Services/apps mobile

Apple Predicts Services Boom as Sales Rise

Apple brought an end to its sequence of quarterly sales declines thanks to strong interest in its recently launched iPhone 7 handset during the October-to-December quarter.

The gadget maker also reported double-digit growth from services and said it expects to double the size of that business in the next four years.

Revenues were up 3%, to more than $78 billion, compared with the year-earlier period, but net income fell by 2.6%, to about $17.9 billion, due to rising costs.

Following three quarters in which sales have declined, the revenue growth sent the Apple Inc. (Nasdaq: AAPL) share price up nearly 3% in after-market trading on the Nasdaq, with the company guiding for year-on-year sales growth of between 1.8% and 5.7% in the January-to-March quarter.

Even so, analysts have expressed some concern that so-called "replacement cycles" are lengthening, as customers put off upgrading to later-edition iPhones.
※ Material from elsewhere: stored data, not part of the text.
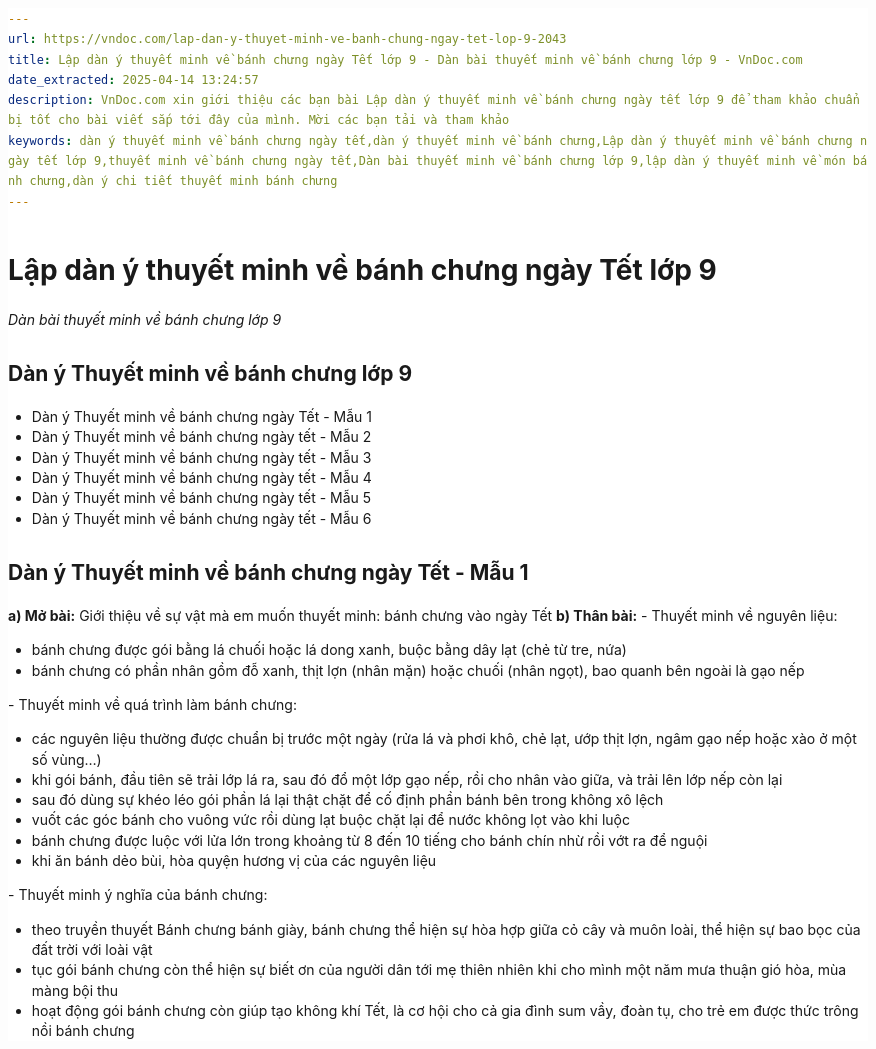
 ```yaml
---
url: https://vndoc.com/lap-dan-y-thuyet-minh-ve-banh-chung-ngay-tet-lop-9-2043
title: Lập dàn ý thuyết minh về bánh chưng ngày Tết lớp 9 - Dàn bài thuyết minh về bánh chưng lớp 9 - VnDoc.com
date_extracted: 2025-04-14 13:24:57
description: VnDoc.com xin giới thiệu các bạn bài Lập dàn ý thuyết minh về bánh chưng ngày tết lớp 9 để tham khảo chuẩn bị tốt cho bài viết sắp tới đây của mình. Mời các bạn tải và tham khảo
keywords: dàn ý thuyết minh về bánh chưng ngày tết,dàn ý thuyết minh về bánh chưng,Lập dàn ý thuyết minh về bánh chưng ngày tết lớp 9,thuyết minh về bánh chưng ngày tết,Dàn bài thuyết minh về bánh chưng lớp 9,lập dàn ý thuyết minh về món bánh chưng,dàn ý chi tiết thuyết minh bánh chưng
---
```


# Lập dàn ý thuyết minh về bánh chưng ngày Tết lớp 9
 _Dàn bài thuyết minh về bánh chưng lớp 9_
## **Dàn ý Thuyết minh về bánh chưng lớp 9**
  * Dàn ý Thuyết minh về bánh chưng ngày Tết - Mẫu 1
  * Dàn ý Thuyết minh về bánh chưng ngày tết - Mẫu 2
  * Dàn ý Thuyết minh về bánh chưng ngày tết - Mẫu 3
  * Dàn ý Thuyết minh về bánh chưng ngày tết - Mẫu 4
  * Dàn ý Thuyết minh về bánh chưng ngày tết - Mẫu 5
  * Dàn ý Thuyết minh về bánh chưng ngày tết - Mẫu 6

## **Dàn ý Thuyết minh về bánh chưng ngày Tết - Mẫu 1**
**a\) Mở bài:** Giới thiệu về sự vật mà em muốn thuyết minh: bánh chưng vào ngày Tết
**b\) Thân bài:**
\- Thuyết minh về nguyên liệu:
  * bánh chưng được gói bằng  lá chuối hoặc lá dong xanh, buộc bằng dây lạt \(chẻ từ tre, nứa\)
  * bánh chưng có phần nhân gồm đỗ xanh,  thịt lợn \(nhân mặn\) hoặc chuối \(nhân ngọt\), bao quanh bên ngoài là gạo nếp

\- Thuyết minh về quá trình làm bánh chưng:
  * các nguyên liệu thường được chuẩn bị trước một ngày \(rửa lá và phơi khô, chẻ lạt, ướp thịt lợn, ngâm gạo nếp hoặc xào ở một số vùng…\)
  * khi gói bánh, đầu tiên sẽ trải lớp lá ra, sau đó đổ một lớp gạo nếp, rồi cho nhân vào giữa, và trải lên lớp nếp còn lại
  * sau đó dùng sự khéo léo gói phần lá lại thật chặt để cố định phần bánh bên trong không xô lệch
  * vuốt các góc bánh cho vuông vức rồi dùng lạt buộc chặt lại để nước không lọt vào khi luộc
  * bánh chưng được luộc với lửa lớn trong khoảng từ 8 đến 10 tiếng cho bánh chín nhừ rồi vớt ra để nguội
  * khi ăn bánh dẻo bùi, hòa quyện hương vị của các nguyên liệu

\- Thuyết minh ý nghĩa của bánh chưng:
  * theo truyền thuyết Bánh chưng bánh giày, bánh chưng thể hiện sự hòa hợp giữa cỏ cây và muôn loài, thể hiện sự bao bọc của đất trời với loài vật
  * tục gói bánh chưng còn thể hiện sự biết ơn của người dân tới mẹ thiên nhiên khi cho mình một năm mưa thuận gió hòa, mùa màng bội thu
  * hoạt động gói bánh chưng còn giúp tạo không khí Tết, là cơ hội cho cả gia đình sum vầy, đoàn tụ, cho trẻ em được thức trông nồi bánh chưng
During an earnings call, executives also acknowledged that the strengthening US dollar is an unwelcome headwind on the international front.

"When you think about upgrade rates, clearly, this issue of the strong dollar doesn't help us," said Luca Maestri, Apple's CFO, according to a Seeking Alpha transcript, noting that Apple has been forced to make sharp increases to prices in some countries.

The iPhone remains by far the biggest revenue generator for Apple, accounting for nearly 70% of sales in the recent quarter.

While iPhone revenues were about 5% more than in the year-earlier quarter, iPad sales dropped by 22% over the same period, to about $5.5 billion, and sales of other products were down 8%, to roughly 4%.

Apple made about $7.2 billion from sales of Mac computers, 7% more than a year earlier, but its results show just how dependent it has become on the iPhone range, the original model of which first appeared in mid-2007.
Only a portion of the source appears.